Only this game is less about space simulation or exploring the grim aspects of society in a galaxy with as many rules and law enforcement as the Wild-West, and more like mindless arcady fun to blow off steam while you choose whether to go bounty hunting for outlaws, become an outlaw yourself, mine asteroids, do honest trading, or look for your missing family member in the main quest.
Gameplay
First things first: the game has a 2D navigation system. It threw me off guard too, I mean a 2D navigation system in a modern 3D Space Combat game? Why?! After some time I realized that the reason might be the combat, which actually plays more like Naval combat at sea rather than a dogfight in space. There are two types of spaceships: Capital ships and Gunships. Capital ships are the big fellers you’ll mostly concentrate on during battles and the only playable ship type. They’re like the main course of a meal, and they have the same horizontal-only movement as the player.
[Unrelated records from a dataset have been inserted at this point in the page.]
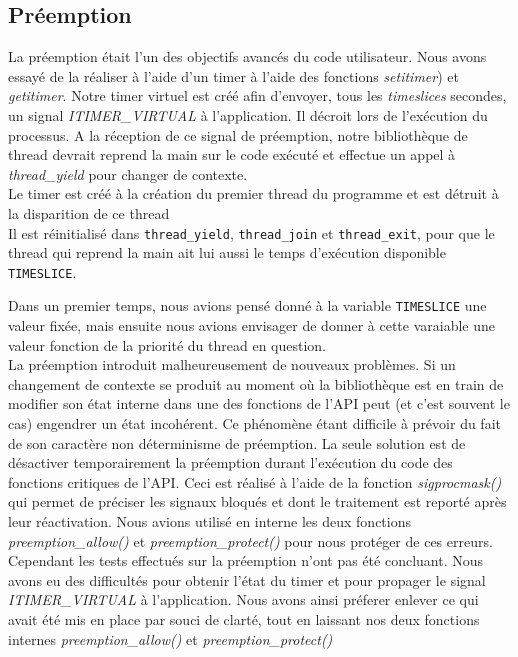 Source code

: \documentclass{article}
\begin{document}
    \subsection{Préemption}
    La préemption était l'un des objectifs avancés du code utilisateur.
Nous avons essayé de la réaliser à l'aide d'un timer à l'aide des fonctions \textit{setitimer}) et \textit{getitimer}. Notre timer virtuel est créé afin d'envoyer, tous les \textit{timeslices} secondes, un signal \textit{ITIMER\_VIRTUAL} à l'application. Il décroit lors de l'exécution du processus.
 A la réception de ce signal de préemption, notre bibliothèque de thread devrait reprend la main sur le code exécuté et effectue un appel à \textit{thread\_yield} pour changer de contexte.\\
Le timer est créé à la création du premier thread du programme et est détruit à la disparition de ce thread
\\
Il est réinitialisé dans \verb$thread_yield$, \verb$thread_join$ et
\verb$thread_exit$, pour que le thread qui reprend la main ait lui aussi le temps d'exécution disponible \verb$TIMESLICE$. 

Dans un premier temps, nous avions pensé donné à la variable \verb$TIMESLICE$ une valeur fixée, mais ensuite nous avions envisager de donner à cette varaiable une valeur fonction de la priorité du thread en question.
\\
La préemption introduit malheureusement de nouveaux problèmes. Si un changement de contexte se produit au moment où la bibliothèque est en train de modifier son état interne dans une des fonctions de l'API peut (et c'est souvent le cas) engendrer un état incohérent. Ce phénomène étant difficile à prévoir du fait de son caractère non déterminisme de préemption. La seule solution est de désactiver temporairement la préemption durant l'exécution du code des fonctions critiques de l'API. Ceci est réalisé à l'aide de la fonction \textit{sigprocmask()} qui permet de préciser les signaux bloqués et dont le traitement est reporté après leur réactivation. Nous avions utilisé en interne les deux fonctions \textit{preemption\_allow()} et \textit{preemption\_protect()} pour nous protéger de ces erreurs.\\

Cependant les tests effectués sur la préemption n'ont pas été concluant. Nous avons eu des difficultés pour obtenir l'état du timer et pour propager le signal \textit{ITIMER\_VIRTUAL} à l'application. Nous avons ainsi préferer enlever ce qui avait été mis en place par souci de clarté, tout en laissant nos deux fonctions internes \textit{preemption\_allow()} et \textit{preemption\_protect()}
\end{document}
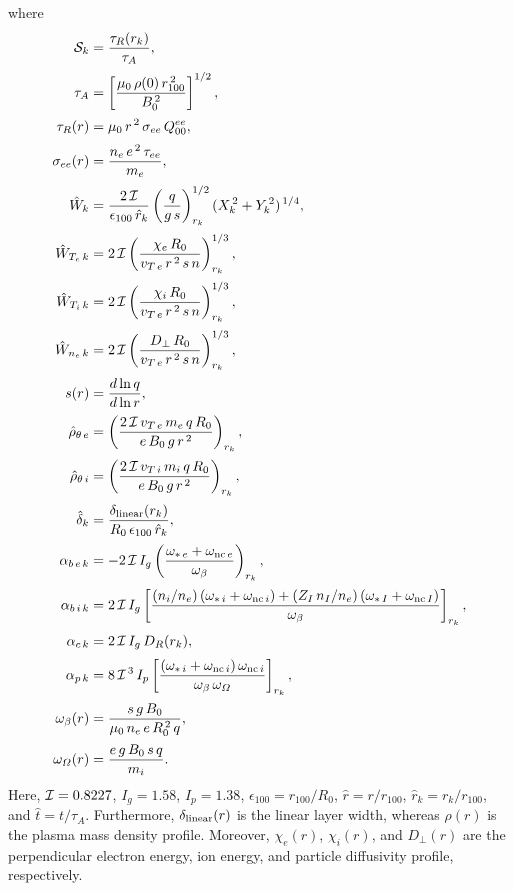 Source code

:\documentclass[notitlepage,12pt]{article}
\begin{document}
where
\begin{align}\label{e23}
{\cal S}_k&=\frac{\tau_R(r_k)}{\tau_A},\\[0.5ex]
\tau_A &= \left[\frac{\mu_0\,\rho(0)\,r_{100}^{\,2}}{B_0^{\,2}}\right]^{1/2},\\[0.5ex]
\tau_R(r) &= \mu_0\,r^{\,2}\,\sigma_{ee}\,Q_{00}^{ee},\\[0.5ex]
\sigma_{ee}(r) &=\frac{n_e\,e^{\,2}\,\tau_{ee}}{m_e},\\[0.5ex]
\hat{W}_k &=\frac{2\,{\cal I}}{\epsilon_{100}\,\hat{r}_k}\left(\frac{q}{g\,s}\right)^{1/2}_{r_k} (X_k^{\,2} + Y_k^{\,2})^{\,1/4},\\[0.5ex]
\hat{W}_{T_e\,k} &= 2\,{\cal I}\left(\frac{\chi_e\,R_0}{v_{T\,e}\,r^{\,2}\,s\,n}\right)^{1/3}_{r_k},\\[0.5ex]
\hat{W}_{T_i\,k} &= 2\,{\cal I}\left(\frac{\chi_i\,R_0}{v_{T\,e}\,r^{\,2}\,s\,n}\right)^{1/3}_{r_k},\\[0.5ex]
\hat{W}_{n_e\,k} &= 2\,{\cal I}\left(\frac{D_\perp\,R_0}{v_{T\,e}\,r^{\,2}\,s\,n}\right)^{1/3}_{r_k},\\[0.5ex]
s(r) &= \frac{d\ln q}{d\ln r},\\[0.5ex]
\hat{\rho}_{\theta\,e} &= \left(\frac{2\,{\cal I}\,v_{T\,e}\,m_e\,q\,R_0}{e\,B_0\,g\,r^{\,2}}\right)_{r_k},\\[0.5ex]
\hat{\rho}_{\theta\,i} &= \left(\frac{2\,{\cal I}\,v_{T\,i}\,m_i\,q\,R_0}{e\,B_0\,g\,r^{\,2}}\right)_{r_k},\\[0.5ex]
\hat{\delta}_k &= \frac{\delta_{\rm linear}(r_k)}{R_0\,\epsilon_{100}\,\hat{r}_k},\\[0.5ex]
\alpha_{b\,e\,k} &= -2\,{\cal I}\,I_g\left(\frac{\omega_{\ast\,e}+\omega_{{\rm nc}\,e}}{\omega_\beta}\right)_{r_k},\\[0.5ex]
\alpha_{b\,i\,k} &= 2\,{\cal I}\,I_g\left[\frac{(n_i/n_e)\left(\omega_{\ast\,i}+\omega_{{\rm nc}\,i}\right)+(Z_I\,n_I/n_e)\left(\omega_{\ast\,I}+\omega_{{\rm nc}\,I}\right)}{\omega_\beta}\right]_{r_k},\\[0.5ex]
\alpha_{c\,k} &= 2\,{\cal I}\,I_g\,D_R(r_k),\\[0.5ex]
\alpha_{p\,k} &= 8\,{\cal I}^{\,3}\, I_p\left[\frac{(\omega_{\ast\,i}+\omega_{{\rm nc}\,i})\,\omega_{{\rm nc}\,i}}{\omega_\beta\,\omega_{\mit\Omega}}\right]_{r_k},\\[0.5ex]
\omega_{\beta}(r)&= \frac{s\,g\,B_0}{\mu_0\,n_e\,e\,R_0^{\,2}\,q},\\[0.5ex]
\omega_{\mit\Omega}(r)&= \frac{e\,g\,B_0\,s\,q}{m_i}.
\end{align}
Here, ${\cal I}=0.8227$, $I_g=1.58$, $I_p=1.38$, $\epsilon_{100}=r_{100}/R_0$, $\hat{r}=r/r_{100}$, $\hat{r}_k=r_k/r_{100}$, and $\hat{t}=t/\tau_A$. Furthermore, $\delta_{\rm linear}(r)$ is the linear layer width, whereas $\rho(r)$ is the plasma
mass density profile. Moreover, $\chi_e(r)$, $\chi_i(r)$, and $D_\perp(r)$ are the perpendicular electron
energy, ion energy, and particle diffusivity profile, respectively. 
\end{document}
Gunships are the pesky little one-person spacecrafts that fly around, backing the enemy Capital ships. They’re weak individually, but they’re strong in swarms. (Gunships almost always come in swarms). They might as well be flies attracted to the main meal because unlike you, or the other Capital ships in the game, Gunships fly around freely horizontally and vertically.
This brings us to the combat, Naval Combat is the best way to describe Capital ship VS. Capital ship fights, because you’re literally firing broadsides laser cannons as you try to maneuver to aim your broadsides at the enemy while they do the same. Then it’s all unleashed laser cannon hell upon both sides’ hulls. It’ll be hard to aim broadsides while fighting Gunships because they can be above or under you during combat. For that reason, even your starting ship is equipped with at least one turret that is not limited like the broadsides.
These turrets can aim anywhere (Including your own hull, at the right angle. So careful when firing them manually. The AI knows to not target your own ship). All turrets can be set to fire automatically, targeting and firing whenever an enemy is nearby.
You can either set the AI as you please or fire your turrets manually. But I found that handling my broadsides manually (since they don’t have AI) while my turrets aim and fire at Gunships far better than I could hope for manually, is far more effective. In Rebel Galaxy, you can earn credits doing various activities because everyone needs money for food and better, bigger ships, right?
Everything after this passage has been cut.